EXERCISE BRIEF | If a line of the entries below includes the word "time", it counts; state the total and nothing further.

Stored items:

──────

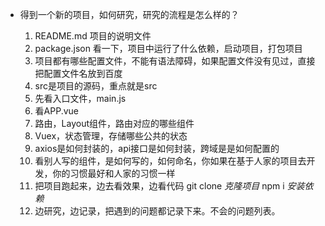 - 得到一个新的项目，如何研究，研究的流程是怎么样的？

    1. README.md 项目的说明文件
    2. package.json 看一下，项目中运行了什么依赖，启动项目，打包项目
    3. 项目都有哪些配置文件，不能有语法障碍，如果配置文件没有见过，直接把配置文件名放到百度
    4. src是项目的源码，重点就是src
    5. 先看入口文件，main.js
    6. 看APP.vue
    7. 路由，Layout组件，路由对应的哪些组件
    8. Vuex，状态管理，存储哪些公共的状态
    9. axios是如何封装的，api接口是如何封装，跨域是是如何配置的
    10. 看别人写的组件，是如何写的，如何命名，你如果在基于人家的项目去开发，你的习惯最好和人家的习惯一样
    11. 把项目跑起来，边去看效果，边看代码
        git clone *克隆项目*
        npm i *安装依赖*
    12. 边研究，边记录，把遇到的问题都记录下来。不会的问题列表。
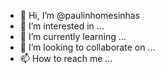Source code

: - 👋 Hi, I’m @paulinhomesinhas
- 👀 I’m interested in ...
- 🌱 I’m currently learning ...
- 💞️ I’m looking to collaborate on ...
- 📫 How to reach me ...

<!---
paulinhomesinhas/paulinhomesinhas is a ✨ special ✨ repository because its `README.md` (this file) appears on your GitHub profile.
You can click the Preview link to take a look at your changes.
--->
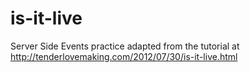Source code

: # is-it-live
Server Side Events practice adapted from the tutorial at http://tenderlovemaking.com/2012/07/30/is-it-live.html

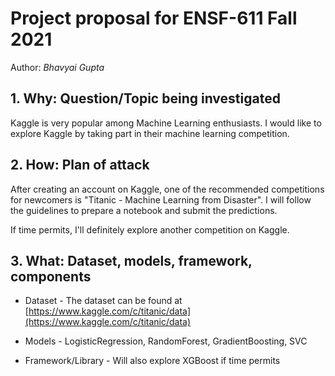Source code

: # Project proposal for ENSF-611 Fall 2021

Author: *Bhavyai Gupta*


## 1. Why: Question/Topic being investigated

Kaggle is very popular among Machine Learning enthusiasts. I would like to explore Kaggle by taking part in their machine learning competition.


## 2. How: Plan of attack

After creating an account on Kaggle, one of the recommended competitions for newcomers is "Titanic - Machine Learning from Disaster". I will follow the guidelines to prepare a notebook and submit the predictions.

If time permits, I'll definitely explore another competition on Kaggle.


## 3. What: Dataset, models, framework, components

+ Dataset - The dataset can be found at [https://www.kaggle.com/c/titanic/data](https://www.kaggle.com/c/titanic/data)

+ Models - LogisticRegression, RandomForest, GradientBoosting, SVC

+ Framework/Library - Will also explore XGBoost if time permits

──────

SOLUTION | 2